Competitors use social platforms to build or insert themselves into communities, and leverage cloud, supply chain and platform infrastructures such as Amazon (AWS & Marketplace) or Shopify to scale efficiently and rapidly, disrupting incumbent brands throughout the marketing funnel. Consumers review, remix and repurpose products, ads, fads and vibes across dozens of social platforms, spaces and apps. Content from all creeds - politics and public discourse, education and personal development, commerce, entertainment, … - comes aplenty on all feeds and screens.
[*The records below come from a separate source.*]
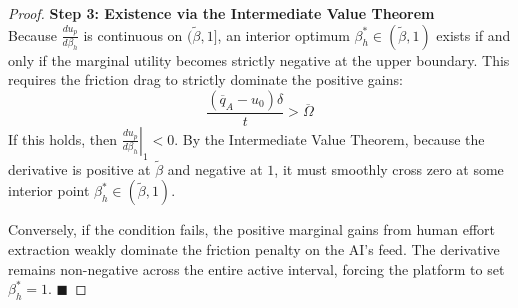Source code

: \documentclass[mnsc,nonblindrev]{informs3_NoOR}
\begin{document}
\begin{proof}
\vspace{0.3cm}
\noindent \textbf{Step 3: Existence via the Intermediate Value Theorem} \\
Because $\frac{du_p}{d\beta_h}$ is continuous on $(\tilde{\beta}, 1]$, an interior optimum $\beta_h^* \in (\tilde{\beta}, 1)$ exists if and only if the marginal utility becomes strictly negative at the upper boundary. This requires the friction drag to strictly dominate the positive gains:
\begin{equation}
    \frac{(\overline{q}_A - u_0)\delta}{t} > \overline{\Omega}
\end{equation}
If this holds, then $\left. \frac{du_p}{d\beta_h} \right|_{1} < 0$. By the Intermediate Value Theorem, because the derivative is positive at $\tilde{\beta}$ and negative at $1$, it must smoothly cross zero at some interior point $\beta_h^* \in (\tilde{\beta}, 1)$.

Conversely, if the condition fails, the positive marginal gains from human effort extraction weakly dominate the friction penalty on the AI's feed. The derivative remains non-negative across the entire active interval, forcing the platform to set $\beta_h^* = 1$. \hfill $\blacksquare$
\end{proof}
\end{document}
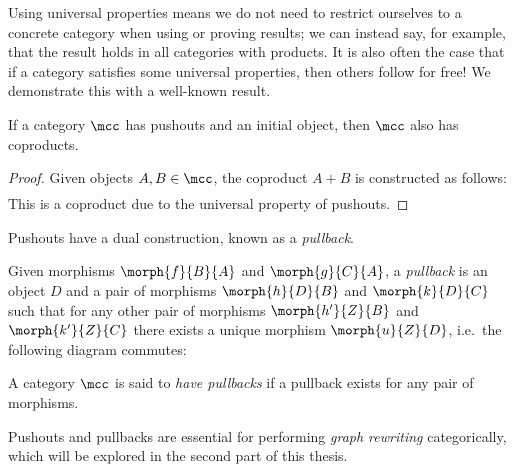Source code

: Using universal properties means we do not need to restrict ourselves to a
concrete category when using or proving results; we can instead say, for
example, that the result holds in all categories with products.
It is also often the case that if a category satisfies some universal
properties, then others follow for free!
We demonstrate this with a well-known result.

\begin{lemma}
    \label{lem:coproducts-pushout}
    If a category \(\mcc\) has pushouts and an initial object, then \(\mcc\)
    also has coproducts.
\end{lemma}
\begin{proof}
    Given objects \(A,B \in \mcc\), the coproduct \(A + B\) is constructed as
    follows:
    \begin{gather*}
    \end{gather*}
    This is a coproduct due to the universal property of pushouts.
\end{proof}

Pushouts have a dual construction, known as a \emph{pullback}.

\begin{definition}[Pullback]
    Given morphisms \(\morph{f}{B}{A}\) and \(\morph{g}{C}{A}\), a
    \emph{pullback} is an object \(D\) and a pair of morphisms
    \(\morph{h}{D}{B}\) and \(\morph{k}{D}{C}\) such that for any other pair of
    morphisms \(\morph{h^\prime}{Z}{B}\) and \(\morph{k^\prime}{Z}{C}\) there
    exists a unique morphism \(\morph{u}{Z}{D}\), i.e.\ the following diagram
    commutes:
    \begin{center}
        
    \end{center}
    A category \(\mcc\) is said to \emph{have pullbacks} if a pullback exists
    for any pair of morphisms.
\end{definition}

Pushouts and pullbacks are essential for performing \emph{graph rewriting}
categorically, which will be explored in the second part of this thesis.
At the very least a brand is a distinctive sign, one that serves as a guarantee of origin and quality for designated products and services. Actually brands have long been more than distinctive descriptors, they’ve been passive badges of status and belonging. With digital interfaces and infrastructures brands have become tactile, familiar and utilitarian at the same time - ain’t Amazon as much an app / a website / a price comparison tool / a consumer review source as a retailer? And as larger and larger swaths of society and markets - don’t we all feed the big capitalist beast that is so reluctant to share its dividends evenly or internalize its negative externalities? - get voices, get access, get heard and seen, all of the above functions, internal and external, directly controlled or hardly harnessed, have to be subsumed under brands. We could call that a mess, let’s just call this complex, and let’s navigate the many channels, touch points, stakeholders, fans and contrarians, interfaces and places, polished creator artefacts, UGC bits and pieces that now define, make and sustain brands.

Talking Too Many

I am known to digress into long-winded soliloquies and answers, yet I find comfort, beauty and meaning in the tight lines of a finely worded haiku. Talking Too Many is an attempt at encapsulating ecosystem branding in as few words as possible, which can be long. In a complex world where many talk to many, this newsletter is made to mean as much as possible, in as little space and time as needed, that’s all - and that’s a lot.

Anthony Hamelle

I once was a lawyer, for a very short period of time. I’ve been a teacher and I shall hope I’ll be one once more. I am a creative strategist working at the crossroads of advertising, publishing and technology. I have been designing and populating brand ecosystems for media, entertainment and consumer brands alike for 20+ years. Should you wish to dig deeper: Instagram for short lived haikus, LinkedIn for you know what.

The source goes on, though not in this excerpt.